Auch ob es im Rennen um den letzten Olympiaplatz bei einem Zweikampf zwischen Tasiadis und Anton bleibt, ist nicht sicher. Der Augsburger geht davon aus. „Bei der WM haben wir es beide vergeigt, da müssen wir uns an die eigene Nase fassen. Aber das hat natürlich auch damit zu tun, dass wir die letzten drei Jahre so hart gearbeitet haben, dass wir vorne mitfahren. Er ist die Nummer drei der Welt und Weltmeister, ich bin die Nummer eins. Da haben wir uns gedie genseitig ziemlich hochgepuscht“, erzählt Tasiadis mit Blick auf die zurückliegende kräftezehrende Saison.
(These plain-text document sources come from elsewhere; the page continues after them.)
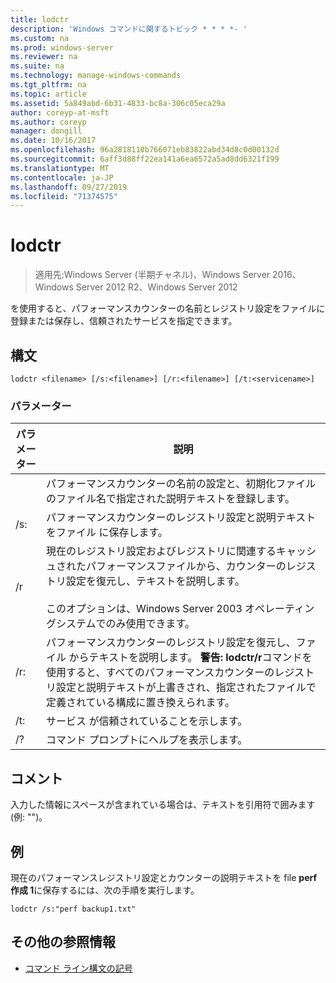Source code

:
 ```yaml
---
title: lodctr
description: 'Windows コマンドに関するトピック * * * *- '
ms.custom: na
ms.prod: windows-server
ms.reviewer: na
ms.suite: na
ms.technology: manage-windows-commands
ms.tgt_pltfrm: na
ms.topic: article
ms.assetid: 5a849abd-6b31-4833-bc8a-306c05eca29a
author: coreyp-at-msft
ms.author: coreyp
manager: dongill
ms.date: 10/16/2017
ms.openlocfilehash: 96a2818110b766071eb83822abd34d8c0d00132d
ms.sourcegitcommit: 6aff3d88ff22ea141a6ea6572a5ad8dd6321f199
ms.translationtype: MT
ms.contentlocale: ja-JP
ms.lasthandoff: 09/27/2019
ms.locfileid: "71374575"
---
```

# <a name="lodctr"></a>lodctr

>適用先:Windows Server (半期チャネル)、Windows Server 2016、Windows Server 2012 R2、Windows Server 2012

を使用すると、パフォーマンスカウンターの名前とレジストリ設定をファイルに登録または保存し、信頼されたサービスを指定できます。
## <a name="syntax"></a>構文
```
lodctr <filename> [/s:<filename>] [/r:<filename>] [/t:<servicename>]
```
### <a name="parameters"></a>パラメーター

|    パラメーター     |                                                                                                                                         説明                                                                                                                                          |
|------------------|----------------------------------------------------------------------------------------------------------------------------------------------------------------------------------------------------------------------------------------------------------------------------------------------|
|    <filename>    |                                                                                          パフォーマンスカウンターの名前の設定と、初期化ファイルのファイル名で指定された説明テキストを登録します。                                                                                          |
|  /s: <filename>   |                                                                                                       パフォーマンスカウンターのレジストリ設定と説明テキストをファイル <filename> に保存します。                                                                                                       |
|        /r        |                                現在のレジストリ設定およびレジストリに関連するキャッシュされたパフォーマンスファイルから、カウンターのレジストリ設定を復元し、テキストを説明します。<br /><br />このオプションは、Windows Server 2003 オペレーティングシステムでのみ使用できます。                                |
|  /r: <filename>   | パフォーマンスカウンターのレジストリ設定を復元し、ファイル <filename> からテキストを説明します。 **警告:** **lodctr/r**コマンドを使用すると、すべてのパフォーマンスカウンターのレジストリ設定と説明テキストが上書きされ、指定されたファイルで定義されている構成に置き換えられます。 |
| /t: <servicename> |                                                                                                                       サービス <servicename> が信頼されていることを示します。                                                                                                                       |
|        /?        |                                                                                                                             コマンド プロンプトにヘルプを表示します。                                                                                                                             |

## <a name="remarks"></a>コメント
入力した情報にスペースが含まれている場合は、テキストを引用符で囲みます (例: "<filename>")。
## <a name="BKMK_Examples"></a>例
現在のパフォーマンスレジストリ設定とカウンターの説明テキストを file **perf 作成 1**に保存するには、次の手順を実行します。
```
lodctr /s:"perf backup1.txt"
```
## <a name="additional-references"></a>その他の参照情報
-   [コマンド ライン構文の記号](command-line-syntax-key.md)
Auch der neue Bundestrainer Klaus Pohlen rechnet in den nächsten Monaten mit der Wiederbelebung dieses spannenden Zweikampfs: „Natürlich haben wir gute Nachwuchsfahrer, aber auch der Deutsche Kanu-Verband setzt gern auf Erfahrung. Deshalb gehen wir davon aus, dass diese beiden, Sideris Tasiadis und Franz Anton, die große Chance haben, sich zu qualifizieren, wenn sie gut vorbereitet und gut durch den Winter gekommen sind.“
Momentan würden die Planungen so aussehen, dass im nächsten Jahr auf eine ähnliche Zeitschiene wie 2020 zurückgegriffen wird. Also dass ein europäischer Wettbewerb, möglicherweise die verschobene EM in London, erneut als Qualifikation für Olympia dient. „Wir müssen in Deutschland vorher natürlich noch eine nationale Qualifikation ansetzten, wobei die für Franz und Sideris nicht maßgeblich ist. Sie sind gesetzt“, sagt der Bundestrainer.